Heartful Tips for a Stress-Free Season

By: Monika Sharma, Psy.D.

The holiday season is upon us.  It can be a joyful time for many, but it comes with the cost of added stress for most.  We’re faced with colder weather, a busier social schedule, end-of-the-year deadlines, hosting family and large gatherings, having the kids home for their break, travel, and trying to shop within a budget.  No wonder the holiday season tests our patience, wallets, and time-management skills! Here are some tips to help keep you healthy in mind and body through the next few months.

1.   Your Self

·       Prioritize a regular sleep schedule, aiming for 7-8 hours each night.

·       Exercise regularly to minimize stress, regulate energy, and release those feel-good hormones!

·       Eat a nutritious, well-balanced diet that includes healthy carbohydrates (e.g., whole grains, legumes, vegetables & fruits), lean proteins (e.g., fish, eggs, soy, low-fat dairy), and healthy fats (e.g., nuts, avocados, olive oil).  Don’t forget to drink plenty of water in the dry winter months!

·       Add supplements such as Vitamin D, which is deficient due to lack of sunlight, and Omega-3, which helps regulate your body’s neurological system and moods.

·       Limit sugar, caffeine, alcohol, and overeating, which are all forms of “self-medicating” and can ultimately lead to mood swings, energy highs and crashes, and weight gain.

·       Mind your thoughts and honor your limits.  Don’t pressure yourself to take on more than necessary or for the sake of other people at the cost of yourself.  We are hard-wired to move a little slower during the cold season and shorter daylight hours.

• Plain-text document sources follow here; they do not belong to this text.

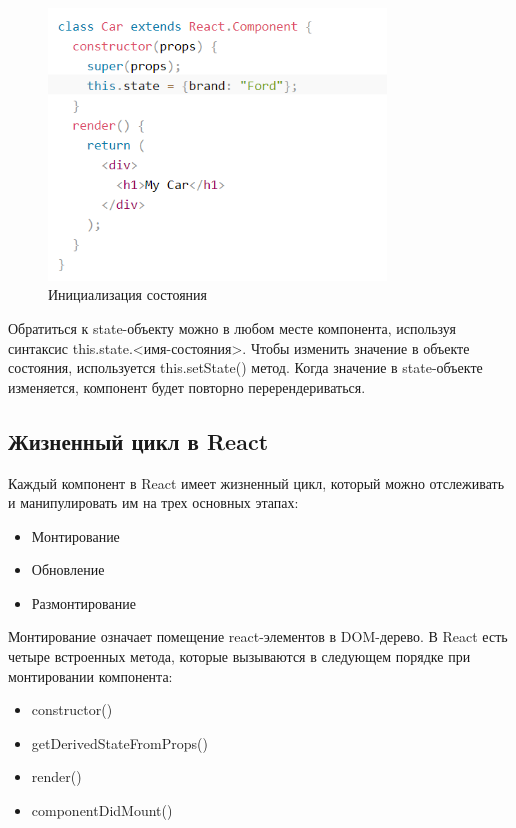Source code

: \documentclass[a4paper,12pt]{diplom}
\begin{document}
\begin{figure}[!ht]
\centering
\includegraphics[width=0.8\textwidth]{resources/state.png}
\caption{Инициализация состояния}
\label{b}
\end{figure}

Обратиться к state-объекту можно в любом месте компонента, используя синтаксис this.state.<имя-состояния>. Чтобы изменить значение в объекте состояния, используется this.setState() метод.
Когда значение в state-объекте изменяется, компонент будет повторно перерендериваться.

\subsection{Жизненный цикл в React}

Каждый компонент в React имеет жизненный цикл, который можно отслеживать и манипулировать им на трех основных этапах:

\begin{itemize}
\item Монтирование
\item Обновление
\item Размонтирование
\end{itemize}

Монтирование означает помещение react-элементов в DOM-дерево. В React есть четыре встроенных метода, которые вызываются в следующем порядке при монтировании компонента:

\begin{itemize}
  \item constructor()
  \item getDerivedStateFromProps()
  \item render()
  \item componentDidMount()
\end{itemize}
\end{document}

·       Maintain a sense of humor.  Learning to let things go and laugh have wonderful hormonal and emotional benefits.

·       Breathe.  Slow down. Feel your body.  Take the opportunity to detach from the situation and reconnect with your self.  Be in the moment. Rarely is a situation trulya crisis.

2.    Your Environment

·       Get more light.  If experiencing the “winter blues” or Seasonal Affective Disorder (SAD), you may want to consider investing in a light therapy box. If your time and funds allow it, take a trip to a warm, sunny destination!

·       Play some music, which has a powerful affect on mood and energy. Your favorite songs and certain beats can boost your energy, relax you at the end of a stressful day, or simply put a smile on your face.

·       Use aromatherapy to calm or energize you.  For example, lavender and ylang ylang relax most people.  Citrus and peppermint tend to have an energizing affect. Sources of scents include body lotions, air fresheners, oils, candles, and even home cleaning products.

·       Keep a clean home.  Clutter can add to feeling overwhelmed, anxious, and stressed.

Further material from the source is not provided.